### Task requirements
Locate the word "即在纲领中" in the entries below, then gather every line that holds it.

□ □ □

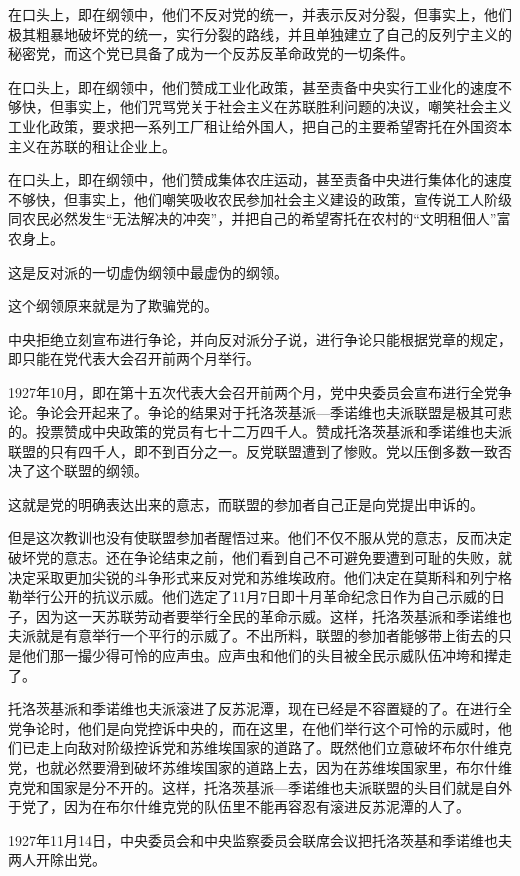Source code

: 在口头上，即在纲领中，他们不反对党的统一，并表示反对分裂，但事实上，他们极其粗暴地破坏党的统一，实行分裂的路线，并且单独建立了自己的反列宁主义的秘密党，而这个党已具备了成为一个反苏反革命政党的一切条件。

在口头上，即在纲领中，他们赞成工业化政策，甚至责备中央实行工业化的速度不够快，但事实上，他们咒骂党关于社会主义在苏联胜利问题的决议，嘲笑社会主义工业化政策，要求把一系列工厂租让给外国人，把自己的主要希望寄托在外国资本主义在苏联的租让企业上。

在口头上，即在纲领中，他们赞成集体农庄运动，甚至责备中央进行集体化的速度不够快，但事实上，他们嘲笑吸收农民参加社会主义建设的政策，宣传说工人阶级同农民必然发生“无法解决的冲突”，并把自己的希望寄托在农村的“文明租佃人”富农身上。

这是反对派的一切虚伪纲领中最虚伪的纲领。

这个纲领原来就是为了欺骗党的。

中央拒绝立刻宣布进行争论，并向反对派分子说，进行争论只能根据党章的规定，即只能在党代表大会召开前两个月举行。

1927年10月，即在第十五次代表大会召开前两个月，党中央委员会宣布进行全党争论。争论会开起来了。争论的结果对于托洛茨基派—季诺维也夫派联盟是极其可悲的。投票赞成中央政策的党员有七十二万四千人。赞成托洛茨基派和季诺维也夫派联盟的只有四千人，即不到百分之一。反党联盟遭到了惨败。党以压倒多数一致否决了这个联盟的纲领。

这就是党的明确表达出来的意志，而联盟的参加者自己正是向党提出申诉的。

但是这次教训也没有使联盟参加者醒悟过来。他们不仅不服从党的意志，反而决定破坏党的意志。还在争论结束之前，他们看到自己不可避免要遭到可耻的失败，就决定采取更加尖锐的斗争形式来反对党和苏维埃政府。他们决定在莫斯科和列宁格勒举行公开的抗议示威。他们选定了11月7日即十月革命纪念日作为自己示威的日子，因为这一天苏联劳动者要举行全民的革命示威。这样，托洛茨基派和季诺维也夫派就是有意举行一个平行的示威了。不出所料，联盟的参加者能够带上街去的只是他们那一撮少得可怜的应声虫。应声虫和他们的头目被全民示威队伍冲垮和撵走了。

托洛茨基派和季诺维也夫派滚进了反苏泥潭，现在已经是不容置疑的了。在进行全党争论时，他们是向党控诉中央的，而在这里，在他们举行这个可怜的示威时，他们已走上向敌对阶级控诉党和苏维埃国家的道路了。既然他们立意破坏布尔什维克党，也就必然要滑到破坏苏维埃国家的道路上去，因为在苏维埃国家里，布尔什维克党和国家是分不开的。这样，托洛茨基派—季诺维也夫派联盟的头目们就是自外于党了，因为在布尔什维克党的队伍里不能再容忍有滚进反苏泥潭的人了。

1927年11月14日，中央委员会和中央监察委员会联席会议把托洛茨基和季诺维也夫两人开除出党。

□ □ □

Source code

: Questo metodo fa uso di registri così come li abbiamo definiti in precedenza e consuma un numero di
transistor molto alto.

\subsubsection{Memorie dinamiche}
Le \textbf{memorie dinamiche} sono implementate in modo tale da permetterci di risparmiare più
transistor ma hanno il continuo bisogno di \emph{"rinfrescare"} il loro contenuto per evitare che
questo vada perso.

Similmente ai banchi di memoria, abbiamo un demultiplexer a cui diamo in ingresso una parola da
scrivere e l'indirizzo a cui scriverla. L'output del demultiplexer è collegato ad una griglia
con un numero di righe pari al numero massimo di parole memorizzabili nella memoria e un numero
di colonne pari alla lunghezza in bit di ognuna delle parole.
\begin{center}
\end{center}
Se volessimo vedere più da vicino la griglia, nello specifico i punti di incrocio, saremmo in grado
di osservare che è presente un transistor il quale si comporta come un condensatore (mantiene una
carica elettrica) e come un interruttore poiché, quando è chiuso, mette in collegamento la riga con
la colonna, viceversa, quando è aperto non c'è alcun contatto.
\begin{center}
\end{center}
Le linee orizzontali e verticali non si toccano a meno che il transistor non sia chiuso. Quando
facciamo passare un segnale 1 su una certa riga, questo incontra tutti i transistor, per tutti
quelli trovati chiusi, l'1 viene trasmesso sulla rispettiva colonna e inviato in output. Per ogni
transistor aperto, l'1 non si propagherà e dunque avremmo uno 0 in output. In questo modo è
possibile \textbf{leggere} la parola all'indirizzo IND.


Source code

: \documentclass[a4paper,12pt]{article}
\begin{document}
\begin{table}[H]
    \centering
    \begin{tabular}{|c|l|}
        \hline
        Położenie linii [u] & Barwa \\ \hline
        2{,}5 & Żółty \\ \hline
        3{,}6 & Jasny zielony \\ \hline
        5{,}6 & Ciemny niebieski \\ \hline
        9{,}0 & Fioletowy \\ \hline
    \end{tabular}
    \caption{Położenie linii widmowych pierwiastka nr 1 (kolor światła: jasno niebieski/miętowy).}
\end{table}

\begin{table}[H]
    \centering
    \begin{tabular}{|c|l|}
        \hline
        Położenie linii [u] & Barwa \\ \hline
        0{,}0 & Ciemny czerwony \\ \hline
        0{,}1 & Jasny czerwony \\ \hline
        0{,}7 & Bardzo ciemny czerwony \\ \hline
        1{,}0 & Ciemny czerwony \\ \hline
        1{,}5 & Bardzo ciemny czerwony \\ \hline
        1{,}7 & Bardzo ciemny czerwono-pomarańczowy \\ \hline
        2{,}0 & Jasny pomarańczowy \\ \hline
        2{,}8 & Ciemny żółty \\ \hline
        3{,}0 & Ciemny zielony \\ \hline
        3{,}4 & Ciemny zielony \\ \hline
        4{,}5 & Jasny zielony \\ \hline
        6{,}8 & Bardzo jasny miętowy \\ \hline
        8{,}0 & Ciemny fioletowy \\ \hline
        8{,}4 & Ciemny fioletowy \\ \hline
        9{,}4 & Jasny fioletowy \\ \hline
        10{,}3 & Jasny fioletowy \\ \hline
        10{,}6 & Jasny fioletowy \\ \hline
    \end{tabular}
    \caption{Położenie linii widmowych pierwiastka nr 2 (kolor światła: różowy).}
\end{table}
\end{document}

□ □ □

### Result of this exercise
: 在口头上，即在纲领中，他们不反对党的统一，并表示反对分裂，但事实上，他们极其粗暴地破坏党的统一，实行分裂的路线，并且单独建立了自己的反列宁主义的秘密党，而这个党已具备了成为一个反苏反革命政党的一切条件。
在口头上，即在纲领中，他们赞成工业化政策，甚至责备中央实行工业化的速度不够快，但事实上，他们咒骂党关于社会主义在苏联胜利问题的决议，嘲笑社会主义工业化政策，要求把一系列工厂租让给外国人，把自己的主要希望寄托在外国资本主义在苏联的租让企业上。
在口头上，即在纲领中，他们赞成集体农庄运动，甚至责备中央进行集体化的速度不够快，但事实上，他们嘲笑吸收农民参加社会主义建设的政策，宣传说工人阶级同农民必然发生“无法解决的冲突”，并把自己的希望寄托在农村的“文明租佃人”富农身上。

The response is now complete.